===== Provided information

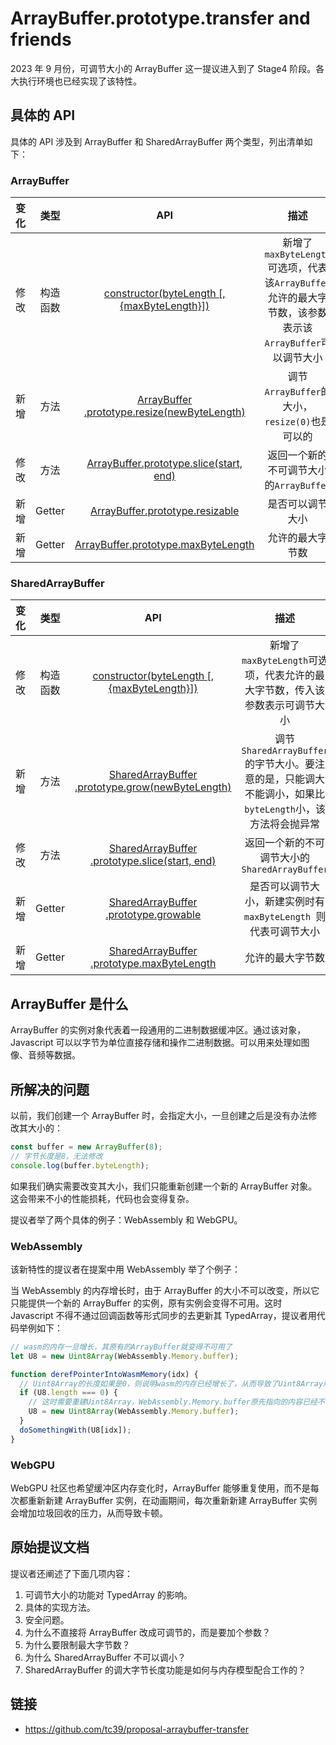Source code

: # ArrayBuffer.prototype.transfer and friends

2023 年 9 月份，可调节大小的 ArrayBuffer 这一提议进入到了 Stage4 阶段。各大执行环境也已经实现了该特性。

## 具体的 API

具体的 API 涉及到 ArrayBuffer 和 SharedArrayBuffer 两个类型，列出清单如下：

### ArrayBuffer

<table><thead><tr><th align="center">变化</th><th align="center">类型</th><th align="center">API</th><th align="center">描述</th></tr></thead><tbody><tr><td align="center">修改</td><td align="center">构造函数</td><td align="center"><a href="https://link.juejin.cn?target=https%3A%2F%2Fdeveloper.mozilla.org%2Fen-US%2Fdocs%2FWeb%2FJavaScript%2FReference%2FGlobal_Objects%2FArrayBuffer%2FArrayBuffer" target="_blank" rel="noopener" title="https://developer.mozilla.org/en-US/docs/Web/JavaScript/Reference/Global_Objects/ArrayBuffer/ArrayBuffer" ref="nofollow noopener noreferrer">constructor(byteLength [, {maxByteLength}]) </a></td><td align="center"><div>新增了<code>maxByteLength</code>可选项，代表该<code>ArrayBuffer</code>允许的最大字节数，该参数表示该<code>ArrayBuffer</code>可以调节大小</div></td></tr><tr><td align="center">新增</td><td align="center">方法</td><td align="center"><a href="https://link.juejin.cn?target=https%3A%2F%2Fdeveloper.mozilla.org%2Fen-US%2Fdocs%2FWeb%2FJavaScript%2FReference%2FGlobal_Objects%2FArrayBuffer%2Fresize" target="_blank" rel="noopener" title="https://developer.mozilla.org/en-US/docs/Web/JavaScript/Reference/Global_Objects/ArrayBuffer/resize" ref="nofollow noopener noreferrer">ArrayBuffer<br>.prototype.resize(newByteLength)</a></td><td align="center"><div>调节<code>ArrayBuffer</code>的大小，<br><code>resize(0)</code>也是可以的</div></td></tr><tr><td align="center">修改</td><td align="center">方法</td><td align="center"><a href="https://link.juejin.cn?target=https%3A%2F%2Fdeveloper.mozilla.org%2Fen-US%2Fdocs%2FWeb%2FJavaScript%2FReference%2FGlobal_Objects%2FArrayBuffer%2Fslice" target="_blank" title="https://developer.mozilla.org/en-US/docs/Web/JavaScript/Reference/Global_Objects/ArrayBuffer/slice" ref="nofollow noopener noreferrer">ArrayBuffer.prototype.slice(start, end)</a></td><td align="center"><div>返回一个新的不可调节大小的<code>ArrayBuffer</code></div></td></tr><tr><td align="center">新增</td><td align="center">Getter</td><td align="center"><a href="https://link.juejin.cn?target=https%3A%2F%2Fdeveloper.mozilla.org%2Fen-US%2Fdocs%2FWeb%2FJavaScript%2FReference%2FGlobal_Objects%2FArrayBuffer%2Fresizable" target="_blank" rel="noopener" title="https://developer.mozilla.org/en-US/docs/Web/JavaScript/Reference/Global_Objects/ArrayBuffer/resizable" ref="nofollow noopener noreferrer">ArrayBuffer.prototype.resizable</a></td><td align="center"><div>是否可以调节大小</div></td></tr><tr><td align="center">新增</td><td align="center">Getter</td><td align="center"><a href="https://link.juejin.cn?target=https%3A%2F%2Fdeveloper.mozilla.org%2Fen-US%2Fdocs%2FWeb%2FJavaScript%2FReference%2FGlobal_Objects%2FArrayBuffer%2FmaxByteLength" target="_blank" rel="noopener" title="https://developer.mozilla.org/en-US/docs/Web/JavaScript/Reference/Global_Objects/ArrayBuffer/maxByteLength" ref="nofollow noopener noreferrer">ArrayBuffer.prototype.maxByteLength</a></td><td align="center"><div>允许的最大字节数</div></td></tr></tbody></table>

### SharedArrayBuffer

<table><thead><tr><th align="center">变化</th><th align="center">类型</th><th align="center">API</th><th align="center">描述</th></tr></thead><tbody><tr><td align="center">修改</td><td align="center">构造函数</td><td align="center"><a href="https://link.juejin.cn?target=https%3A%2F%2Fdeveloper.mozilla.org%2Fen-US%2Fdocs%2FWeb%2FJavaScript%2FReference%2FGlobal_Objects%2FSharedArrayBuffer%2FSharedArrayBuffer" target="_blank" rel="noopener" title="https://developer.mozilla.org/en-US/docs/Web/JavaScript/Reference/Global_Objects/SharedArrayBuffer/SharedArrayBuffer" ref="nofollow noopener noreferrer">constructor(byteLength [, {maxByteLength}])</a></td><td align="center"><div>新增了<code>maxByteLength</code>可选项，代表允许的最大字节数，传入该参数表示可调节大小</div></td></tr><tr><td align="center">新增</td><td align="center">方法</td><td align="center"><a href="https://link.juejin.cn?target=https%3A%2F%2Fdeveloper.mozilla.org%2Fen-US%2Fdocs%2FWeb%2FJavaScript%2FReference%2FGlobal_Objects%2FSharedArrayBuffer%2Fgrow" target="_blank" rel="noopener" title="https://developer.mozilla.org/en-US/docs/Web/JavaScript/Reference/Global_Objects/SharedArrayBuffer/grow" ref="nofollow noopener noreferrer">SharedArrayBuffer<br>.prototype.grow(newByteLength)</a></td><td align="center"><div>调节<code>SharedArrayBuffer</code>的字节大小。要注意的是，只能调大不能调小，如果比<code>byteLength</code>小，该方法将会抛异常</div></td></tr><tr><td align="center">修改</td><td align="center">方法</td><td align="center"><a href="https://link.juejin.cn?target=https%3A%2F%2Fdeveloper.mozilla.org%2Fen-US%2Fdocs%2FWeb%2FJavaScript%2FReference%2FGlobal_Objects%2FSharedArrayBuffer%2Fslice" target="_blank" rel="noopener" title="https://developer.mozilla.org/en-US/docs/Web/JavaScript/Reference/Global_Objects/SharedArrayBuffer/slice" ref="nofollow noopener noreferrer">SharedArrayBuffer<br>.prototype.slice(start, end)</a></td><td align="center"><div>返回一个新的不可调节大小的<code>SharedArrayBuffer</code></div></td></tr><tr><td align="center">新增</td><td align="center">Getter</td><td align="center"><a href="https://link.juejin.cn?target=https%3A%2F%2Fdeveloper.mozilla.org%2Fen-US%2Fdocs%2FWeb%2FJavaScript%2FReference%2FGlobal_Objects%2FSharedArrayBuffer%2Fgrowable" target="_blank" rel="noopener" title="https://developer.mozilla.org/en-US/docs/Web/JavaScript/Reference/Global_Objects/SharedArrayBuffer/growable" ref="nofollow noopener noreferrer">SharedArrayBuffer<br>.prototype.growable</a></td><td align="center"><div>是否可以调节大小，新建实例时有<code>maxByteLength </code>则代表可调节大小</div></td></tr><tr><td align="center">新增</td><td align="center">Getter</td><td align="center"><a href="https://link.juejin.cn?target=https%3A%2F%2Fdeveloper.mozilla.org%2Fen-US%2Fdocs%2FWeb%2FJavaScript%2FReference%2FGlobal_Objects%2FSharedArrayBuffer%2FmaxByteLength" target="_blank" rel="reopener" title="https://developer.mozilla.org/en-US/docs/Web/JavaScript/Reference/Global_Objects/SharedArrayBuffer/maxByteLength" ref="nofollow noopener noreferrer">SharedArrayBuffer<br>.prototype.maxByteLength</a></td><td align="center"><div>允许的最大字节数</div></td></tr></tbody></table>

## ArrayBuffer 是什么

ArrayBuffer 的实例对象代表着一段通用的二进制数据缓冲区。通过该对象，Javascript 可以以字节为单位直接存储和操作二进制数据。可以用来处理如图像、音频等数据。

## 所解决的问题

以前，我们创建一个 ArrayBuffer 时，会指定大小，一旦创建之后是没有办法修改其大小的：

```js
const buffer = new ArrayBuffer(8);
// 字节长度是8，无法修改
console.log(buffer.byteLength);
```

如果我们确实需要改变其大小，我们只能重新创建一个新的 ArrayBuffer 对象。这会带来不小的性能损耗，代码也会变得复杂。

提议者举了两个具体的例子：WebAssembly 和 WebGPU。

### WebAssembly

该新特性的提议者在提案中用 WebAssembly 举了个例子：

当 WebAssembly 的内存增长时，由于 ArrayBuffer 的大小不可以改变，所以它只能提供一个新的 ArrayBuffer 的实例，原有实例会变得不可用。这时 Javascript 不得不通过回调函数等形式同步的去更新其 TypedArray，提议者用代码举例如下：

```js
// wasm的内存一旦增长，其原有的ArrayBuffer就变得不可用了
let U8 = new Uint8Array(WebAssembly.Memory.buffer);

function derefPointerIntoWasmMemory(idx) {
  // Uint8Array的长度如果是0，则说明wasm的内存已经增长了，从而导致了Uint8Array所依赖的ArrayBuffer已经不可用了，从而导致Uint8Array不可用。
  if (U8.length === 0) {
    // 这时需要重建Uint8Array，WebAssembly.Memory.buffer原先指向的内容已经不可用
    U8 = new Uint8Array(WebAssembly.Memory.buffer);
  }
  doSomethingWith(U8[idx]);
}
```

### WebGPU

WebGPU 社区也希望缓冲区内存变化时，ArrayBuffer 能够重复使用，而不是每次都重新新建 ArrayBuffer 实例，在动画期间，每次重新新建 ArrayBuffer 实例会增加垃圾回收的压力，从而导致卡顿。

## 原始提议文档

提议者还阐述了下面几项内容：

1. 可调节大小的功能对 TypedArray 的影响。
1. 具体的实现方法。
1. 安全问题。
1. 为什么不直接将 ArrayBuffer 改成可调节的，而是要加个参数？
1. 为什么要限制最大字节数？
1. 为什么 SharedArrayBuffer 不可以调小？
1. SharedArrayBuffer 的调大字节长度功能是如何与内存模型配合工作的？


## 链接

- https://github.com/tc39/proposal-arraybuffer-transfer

==========
===== Provided information

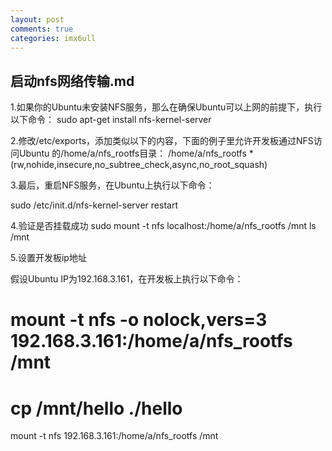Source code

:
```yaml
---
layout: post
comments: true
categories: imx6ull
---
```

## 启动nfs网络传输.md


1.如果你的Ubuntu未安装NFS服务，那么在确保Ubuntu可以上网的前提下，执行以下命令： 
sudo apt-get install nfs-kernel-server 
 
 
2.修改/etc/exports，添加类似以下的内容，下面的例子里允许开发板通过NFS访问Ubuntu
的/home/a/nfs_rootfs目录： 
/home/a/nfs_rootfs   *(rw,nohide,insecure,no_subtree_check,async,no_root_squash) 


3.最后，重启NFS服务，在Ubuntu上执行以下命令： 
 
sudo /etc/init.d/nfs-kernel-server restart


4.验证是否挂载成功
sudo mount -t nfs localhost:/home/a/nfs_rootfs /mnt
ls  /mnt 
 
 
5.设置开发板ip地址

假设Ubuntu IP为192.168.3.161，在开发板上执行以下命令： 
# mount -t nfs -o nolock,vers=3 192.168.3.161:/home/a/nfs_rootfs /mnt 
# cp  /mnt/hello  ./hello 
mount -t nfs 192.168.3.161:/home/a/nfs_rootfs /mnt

==========
===== Provided information

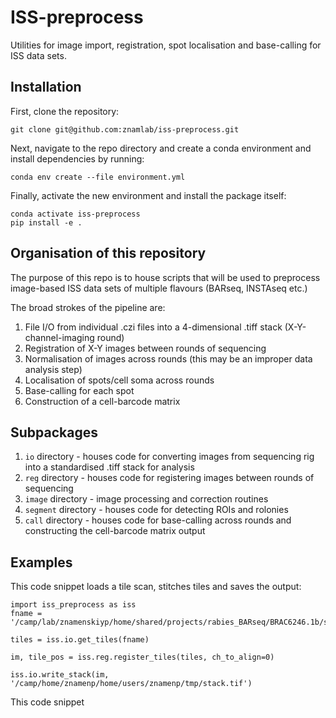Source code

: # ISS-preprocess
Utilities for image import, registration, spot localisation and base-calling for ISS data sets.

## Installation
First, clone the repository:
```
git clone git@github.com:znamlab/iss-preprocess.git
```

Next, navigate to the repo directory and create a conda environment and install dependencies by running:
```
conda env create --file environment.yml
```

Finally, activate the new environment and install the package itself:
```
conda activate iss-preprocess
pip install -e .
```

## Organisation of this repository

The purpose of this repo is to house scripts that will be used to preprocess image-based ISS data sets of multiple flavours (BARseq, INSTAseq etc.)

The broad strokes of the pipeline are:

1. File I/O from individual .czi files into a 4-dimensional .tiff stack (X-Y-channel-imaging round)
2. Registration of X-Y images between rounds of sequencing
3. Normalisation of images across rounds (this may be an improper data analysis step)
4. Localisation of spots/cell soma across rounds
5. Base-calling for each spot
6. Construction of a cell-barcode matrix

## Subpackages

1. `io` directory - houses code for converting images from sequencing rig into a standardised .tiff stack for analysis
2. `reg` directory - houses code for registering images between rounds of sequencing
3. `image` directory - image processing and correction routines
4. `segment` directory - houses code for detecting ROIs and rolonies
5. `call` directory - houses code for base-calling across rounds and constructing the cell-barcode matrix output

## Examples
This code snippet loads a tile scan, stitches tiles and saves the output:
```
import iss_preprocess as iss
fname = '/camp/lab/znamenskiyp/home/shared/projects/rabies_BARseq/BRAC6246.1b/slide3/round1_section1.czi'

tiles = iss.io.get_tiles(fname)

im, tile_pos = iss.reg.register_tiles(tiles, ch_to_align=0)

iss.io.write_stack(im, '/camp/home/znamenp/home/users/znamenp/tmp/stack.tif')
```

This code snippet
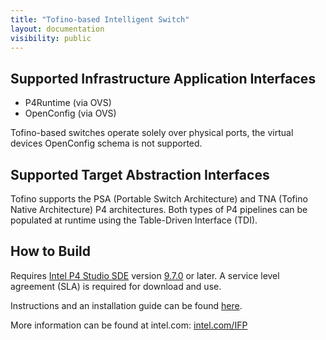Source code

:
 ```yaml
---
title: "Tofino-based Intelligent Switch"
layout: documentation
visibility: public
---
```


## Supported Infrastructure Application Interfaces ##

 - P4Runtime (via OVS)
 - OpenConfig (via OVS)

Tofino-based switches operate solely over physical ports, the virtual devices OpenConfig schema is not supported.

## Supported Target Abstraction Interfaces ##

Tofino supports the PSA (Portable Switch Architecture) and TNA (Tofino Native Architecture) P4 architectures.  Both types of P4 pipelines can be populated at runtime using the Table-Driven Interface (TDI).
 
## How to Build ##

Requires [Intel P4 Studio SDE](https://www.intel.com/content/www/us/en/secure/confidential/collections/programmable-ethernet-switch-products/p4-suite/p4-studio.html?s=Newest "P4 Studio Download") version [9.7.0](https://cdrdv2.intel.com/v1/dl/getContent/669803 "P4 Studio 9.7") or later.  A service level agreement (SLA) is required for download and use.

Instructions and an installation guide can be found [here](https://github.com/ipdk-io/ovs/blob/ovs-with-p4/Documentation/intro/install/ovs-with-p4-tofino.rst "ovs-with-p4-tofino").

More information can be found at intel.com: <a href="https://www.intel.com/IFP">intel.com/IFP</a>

==========

## Required work
Return only the number of lines above in which the string "cell" occurs.

## Solved problem
3